Для Джо мотив дорожек и следов особенно важен. Воспитанный охотником, он остается охотником даже в городе, он умеет читать следы и видеть дорожки. Однако следы в его душе и дорожки, к которым привязан он, оказываются намного сильнее его воли. “In this world the best thing, the only thing, is to find the trail and stick to it. ... Something else takes over when the track begins to talk to you, give out its signs so strong you hardly have to look. If the trail is not talking to you, you might get up out of your chair to go buy two or three cigarettes, have the nickel in your pocket and just start walking, then running, and end up somewhere in Staten Island, for crying out loud, Long Island, maybe, staring at goats. But if the trail speaks, no matter what’s in the way, you can find yourself in a crowded room aiming a bullet at her heart, never mind it’s the heart you can’t leave without” [5. P. 130].
В исторической и культурной ретроспективе Нью Йорк стал местом притяжения и построения судеб многих и многих африкано-американских переселенцев со всей страны - и это тема для отдельных исследований, которых, впрочем, проведено уже немало. В каждом африкано-американце, оказавшемся в Гарлеме в начале XX в., запечатлевается опыт как минимум двойного переселения (double displacement). Во-первых, переход из свободного состояния на родине в невольничье на другом континенте как память семьи, относительно недавнее наследие предков. Во-вторых, собственный опыт переселения из привычных, психологически комфортных сельских районов в город с его правилами, ритмом и рамками.
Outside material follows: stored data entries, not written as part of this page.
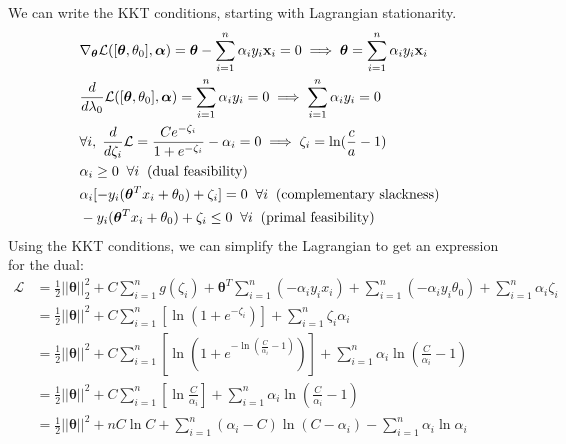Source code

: \documentclass[11pt]{article}
\newcommand{\T}{\bm{\theta}}
\newcommand{\A}{\bm{\alpha}}
\begin{document}
\begin{enumerate}
\begin{itemize}
We can write the KKT conditions, starting with Lagrangian stationarity.
\begin{align*}
&\nabla_{\T}\mathcal{L}([\T,\theta_0],\A) = \T - \sum_{i=1}^n \alpha_iy_i{\bf x}_i =0 \implies \T = \sum_{i=1}^n\alpha_iy_i{\bf x}_i\\
&\frac{d}{d\lambda_0}\mathcal{L}([\T,\theta_0],\A) = \sum_{i=1}^n\alpha_iy_i = 0 \implies \sum_{i=1}^n\alpha_iy_i = 0\\
&\forall i, \; \frac{d}{d \zeta_i} \mathcal{L} = \frac{Ce^{-\zeta_i}}{1+e^{-\zeta_i}} - \alpha_i = 0 \implies \zeta_i = \text{ln}(\frac{c}{a} - 1)\\
&\alpha_i \geq 0 \; \; \forall i  \; \; \text{(dual feasibility)}\\
&\alpha_i[-y_i(\T^Tx_i + \theta_0) + \zeta_i] = 0 \; \; \forall i  \; \; \text{(complementary slackness)}\\
&-y_i(\T^Tx_i + \theta_0) + \zeta_i \leq 0 \; \; \forall i  \; \; \text{(primal feasibility)}\\
\end{align*}
Using the KKT conditions, we can simplify the Lagrangian to get an expression for the dual:
\begin{align*}
\mathcal{L} &= \frac{1}{2}||\T||_2^2 + C\sum_{i=1}^ng(\zeta_i) + \T^T\sum_{i=1}^n(-\alpha_iy_ix_i) + \sum_{i=1}^n(-\alpha_iy_i\theta_0) + \sum_{i=1}^n\alpha_i\zeta_i\\
&= \frac{1}{2}||\T||^2 + C\sum_{i=1}^n\left[\ln \left( 1 + e^{-\zeta_i} \right) \right] + \sum_{i=1}^n\zeta_i\alpha_i\\
&= \frac{1}{2}||\T||^2 + C\sum_{i=1}^n\left[\ln \left( 1 + e^{-\ln\left(\frac{C}{\alpha_i} - 1\right)} \right) \right] + \sum_{i=1}^n\alpha_i \ln \left( \frac{C}{\alpha_i} -1 \right)\\
&= \frac{1}{2}||\T||^2 + C\sum_{i=1}^n\left[ \ln \frac{C}{\alpha_i} \right] + \sum_{i=1}^n\alpha_i \ln \left( \frac{C}{\alpha_i} -1 \right)\\
&= \frac{1}{2}||\T||^2 + nC \ln C+ \sum_{i=1}^n(\alpha_i - C) \ln (C - \alpha_i) - \sum_{i=1}^n\alpha_i \ln \alpha_i\\
\end{align*}


\end{itemize}
\end{enumerate}
\end{document}

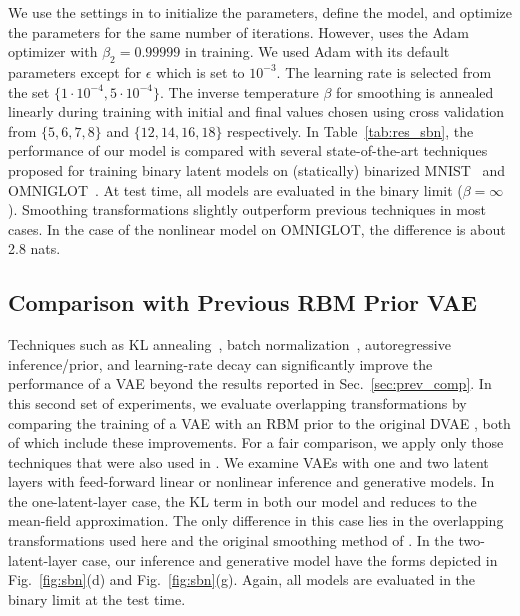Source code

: \documentclass{article}
\begin{document}
We use the settings in \cite{tucker2017rebar} to initialize the parameters, define the model,
and optimize the parameters for the same number of iterations. However, 
\cite{tucker2017rebar} uses the Adam optimizer with $\beta_2=0.99999$ in training. We used Adam with its default parameters except for $\epsilon$ which is set to $10^{-3}$. The learning rate is selected from the set $\{1\cdot 10^{-4}, 5 \cdot 10^{-4}\}$. The inverse temperature $\beta$ for smoothing is annealed linearly during training with initial and final values chosen using cross validation from $\{5, 6, 7, 8\}$ and 
$\{12, 14, 16, 18\}$ respectively. In Table~\ref{tab:res_sbn}, the performance of our model is compared
with several state-of-the-art techniques proposed for training
binary latent models on (statically) binarized MNIST~\cite{salakhutdinov2008dbn} and OMNIGLOT~\cite{lake2015human}. At test time, all models are evaluated in the binary limit ($\beta=\infty$).
Smoothing transformations slightly outperform previous techniques in most cases. In the case of the nonlinear model on OMNIGLOT, the difference is about 2.8 nats. 

\subsection{Comparison with Previous RBM Prior VAE} \label{sec:prev_vae}

Techniques such as KL annealing~\cite{sonderby2016ladder}, batch normalization~\cite{ioffe2015batch}, 
autoregressive inference/prior, and learning-rate decay can significantly improve the performance of a VAE beyond the results reported in Sec.~\ref{sec:prev_comp}.
In this second set of experiments, we evaluate overlapping transformations by comparing the training of a VAE with an RBM prior to the original DVAE \cite{rolfe2016discrete}, both of which include these improvements. 
For a fair comparison, we apply only those techniques that were also used in \cite{rolfe2016discrete}. We examine VAEs with one and two latent layers with feed-forward linear or nonlinear 
inference and generative models. In the one-latent-layer case, the KL term in both our model and \cite{rolfe2016discrete}
reduces to the mean-field approximation.
The only difference in this case lies in the overlapping 
transformations used here and the original smoothing method of \cite{rolfe2016discrete}. 
In the two-latent-layer case, our inference and generative model have the forms depicted in Fig.~\ref{fig:sbn}(d) and Fig.~\ref{fig:sbn}(g).
Again, all models are evaluated in the binary limit at the test time.
\end{document}
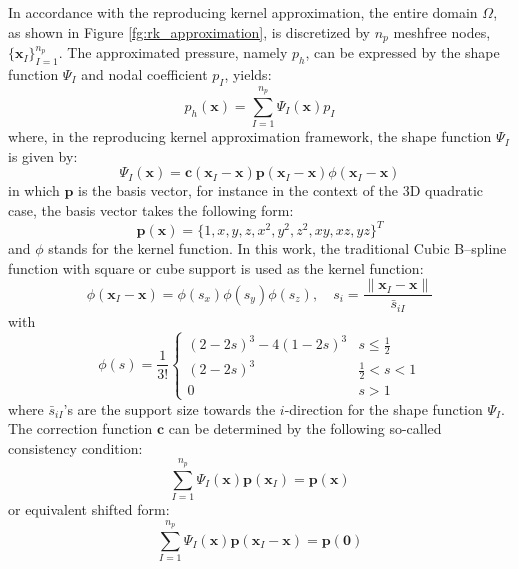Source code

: In accordance with the reproducing kernel approximation, the entire domain $\Omega$, as shown in Figure \ref{fg:rk_approximation}, is discretized by $n_p$ meshfree nodes, $\{\boldsymbol{x}_I\}_{I=1}^{n_p}$. The approximated pressure, namely $p_h$, can be expressed by the shape function $\Psi_I$ and nodal coefficient $p_I$, yields:
\begin{equation}
p_h(\boldsymbol{x}) = \sum_{I=1}^{n_p} \Psi_I(\boldsymbol{x}) p_I
\end{equation}
where, in the reproducing kernel approximation framework, the shape function $\Psi_I$ is given by:
\begin{equation}\label{rkshape}
\Psi_I(\boldsymbol{x}) = \boldsymbol{c}(\boldsymbol{x}_I-\boldsymbol{x}) \boldsymbol{p}(\boldsymbol{x}_I-\boldsymbol{x}) \phi(\boldsymbol{x}_I - \boldsymbol{x})
\end{equation}
in which $\boldsymbol{p}$ is the basis vector, for instance in the context of the 3D quadratic case, the basis vector takes the following form:
\begin{equation}
\boldsymbol{p}(\boldsymbol{x}) = \{ 1, x, y, z, x^2, y^2, z^2, xy, xz, yz\}^T
\end{equation}
and $\phi$ stands for the kernel function. In this work, the traditional Cubic B--spline function with square or cube support is used as the kernel function:
\begin{equation}
\phi(\boldsymbol{x}_I-\boldsymbol{x}) = \phi(s_x) \phi(s_y) \phi(s_z), \quad s_i = \frac{\|\boldsymbol{x}_I - \boldsymbol{x}\|}{\bar{s}_{iI}}
\end{equation}
with
\begin{equation}
\phi(s) = \frac{1}{3!} \begin{cases}
(2-2s)^3 - 4(1-2s)^3 & s\le\frac{1}{2} \\
(2-2s)^3 &\frac{1}{2}<s<1 \\
0 & s> 1
\end{cases}
\end{equation}
where $\bar{s}_{iI}$'s are the support size towards the $i$-direction for the shape function $\Psi_I$. The correction function $\boldsymbol{c}$ can be determined by the following so-called consistency condition:
\begin{equation}\label{cc1}
\sum_{I=1}^{n_p} \Psi_I(\boldsymbol{x}) \boldsymbol{p}(\boldsymbol{x}_I) = \boldsymbol{p} (\boldsymbol{x})
\end{equation}
or equivalent shifted form:
\begin{equation}\label{cc2}
\sum_{I=1}^{n_p} \Psi_I(\boldsymbol{x}) \boldsymbol{p}(\boldsymbol{x}_I-\boldsymbol{x}) = \boldsymbol{p} (\boldsymbol{0})
\end{equation}
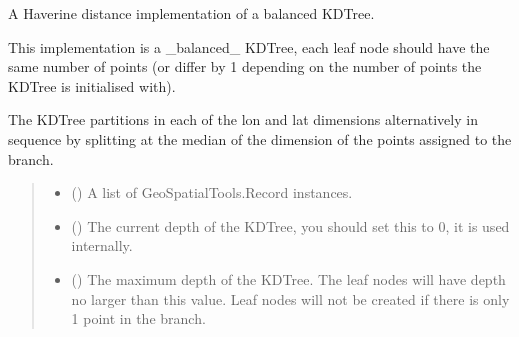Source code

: \documentclass[letterpaper,10pt,english]{sphinxmanual}
\begin{document}
\begin{fulllineitems}
\label{\detokenize{users_guide:GeoSpatialTools.kdtree.KDTree}}
\pysigstartsignatures
\pysiglinewithargsret
{}
{\sphinxparamcomma {}\sphinxparamcomma {}}
{}
\pysigstopsignatures
\sphinxAtStartPar
A Haverine distance implementation of a balanced KDTree.

\sphinxAtStartPar
This implementation is a \_balanced\_ KDTree, each leaf node should have the
same number of points (or differ by 1 depending on the number of points
the KDTree is initialised with).

\sphinxAtStartPar
The KDTree partitions in each of the lon and lat dimensions alternatively
in sequence by splitting at the median of the dimension of the points
assigned to the branch.
\begin{quote}\begin{description}
\begin{itemize}
\item {} 
\sphinxAtStartPar
{} (\sphinxstyleliteralemphasis{\sphinxupquote{{[}}}{\hyperref[\detokenize{users_guide:GeoSpatialTools.quadtree.Record}]{\sphinxcrossref{\sphinxstyleliteralemphasis{\sphinxupquote{Record}}}}}\sphinxstyleliteralemphasis{\sphinxupquote{{]}}}) \textendash{} A list of GeoSpatialTools.Record instances.

\item {} 
\sphinxAtStartPar
{} () \textendash{} The current depth of the KDTree, you should set this to 0, it is used
internally.

\item {} 
\sphinxAtStartPar
{} () \textendash{} The maximum depth of the KDTree. The leaf nodes will have depth no
larger than this value. Leaf nodes will not be created if there is
only 1 point in the branch.

\end{itemize}


\end{description}
\end{quote}
\end{fulllineitems}
\end{document}
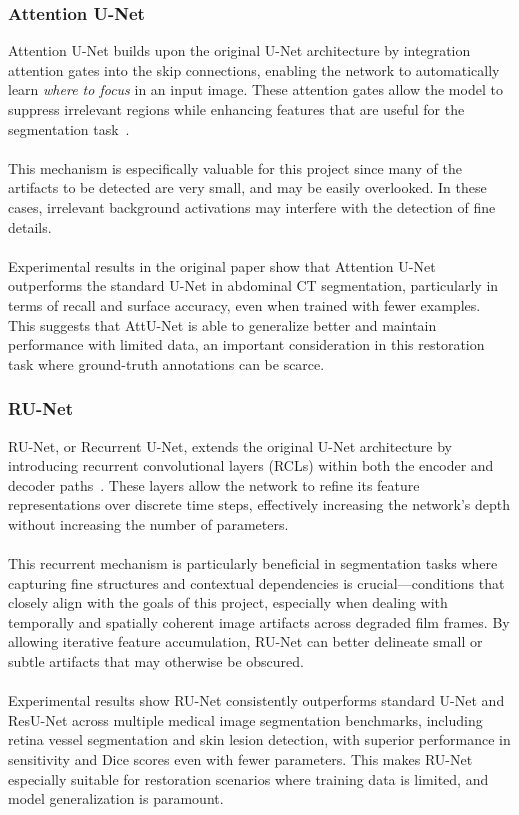 \documentclass[openany, 12pt]{article}
\begin{document}
	\subsubsection*{Attention U-Net}
	Attention U-Net builds upon the original U-Net architecture by integration attention gates into the skip connections, enabling the network to automatically learn \textit{where to focus} in an input image. These attention gates allow the model to suppress irrelevant regions while enhancing features that are useful for the segmentation task~\cite{oktay_attention_2018}.\\\\
	This mechanism is especifically valuable for this project since many of the artifacts to be detected are very small, and may be easily overlooked. In these cases, irrelevant background activations may interfere with the detection of fine details. \\\\
	Experimental results in the original paper show that Attention U-Net outperforms the standard U-Net in abdominal CT segmentation, particularly in terms of recall and surface accuracy, even when trained with fewer examples. This suggests that AttU-Net is able to generalize better and maintain performance with limited data, an important consideration in this restoration task where ground-truth annotations can be scarce. 
\subsubsection*{RU-Net} RU-Net, or Recurrent U-Net, extends the original U-Net architecture by introducing recurrent convolutional layers (RCLs) within both the encoder and decoder paths~\cite{alom_recurrent_2018}. These layers allow the network to refine its feature representations over discrete time steps, effectively increasing the network's depth without increasing the number of parameters.\\
\\
This recurrent mechanism is particularly beneficial in segmentation tasks where capturing fine structures and contextual dependencies is crucial—conditions that closely align with the goals of this project, especially when dealing with temporally and spatially coherent image artifacts across degraded film frames. By allowing iterative feature accumulation, RU-Net can better delineate small or subtle artifacts that may otherwise be obscured.\\
\\
Experimental results show RU-Net consistently outperforms standard U-Net and ResU-Net across multiple medical image segmentation benchmarks, including retina vessel segmentation and skin lesion detection, with superior performance in sensitivity and Dice scores even with fewer parameters. This makes RU-Net especially suitable for restoration scenarios where training data is limited, and model generalization is paramount.
\end{document}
Городская среда - это особый культурный текст, который переселенцам пришлось и приходится расшифровывать, прочитывать и вписывать в него свое бытование. Город для африкано-американца пропитан музыкой - и это оказывается наиболее оптимальный способ прочтения городского текста и реализации естественной потребности в культурном освоении жизненного пространства, наделении его значимыми обозначающими. Музыка возмещает собой недостатки языка и становится особым способом ведения повествования, восстановления внутренней целостности и выражения боли и ярости [of] “the quiet children of the ones who had escaped from Springfield Ohio, Springfield Indiana, New Orleans Lousiana, after raving whites had foamed all over the lanes and yards of home” [5. P. 33].
Новое сознание городских жителей принимает правила города, оно очаровано городской жизнью и осознанием себя его частью. “I’m crazy about this City. Daylight slants like a razor cutting the buildings in half. In the top half I see looking faces and it’s not easy to tell which are people, which the work of stonemasons. Below is shadow where any blase thing takes place: clarinets and love-making, fits and the voices of sorrowful women. A city like this one makes me dream tall and feel in on things. Hep. It’s the bright steel rocking above the shade below that does it. When I look at over strips of green grass lining the river, at church steeples and into the cream-and-copper halls of apartment buildings, I’m strong. Alone, yes, but top-notch and indestructible - like the City in 1926 when all the wars are over and there will never be another one. The people down there in the shadow are happy about that. At last, at last, everything’s ahead. The smart ones say so and people listening to them and reading what they write down agree: Here comes the new. Look out. There goes the sad stuff. The bad stuff. The things-nobody-could-help stuff. The way everybody was then and there. Forget that. History is over, you all, and everything’s ahead at last” [5. P. 7].
Этот отрывок задает тему города в романе, которая далее разворачивается через многочисленные интерпретации и повторы, как разворачивающаяся джазовая мелодия. Повествователь достаточно анонимен и абстрактен, он знакомит нас со своим городом и в то же время дает чувство сопричастности к его жизни, к конкретному месту и времени, ожиданиям и надеждам. Город наполнен визуальными образами, звуками, ожиданиями. Читатель может уловить особый ритм жизни города (There goes the sad stuff. The bad stuff. Etc), простоту этой жизни (через разговорный язык) и даже наследие прошлого - южное обращение you all. Перемежение устного и письменного языка копирует блюзовую структуру и джазовый прием инструментальных вариаций.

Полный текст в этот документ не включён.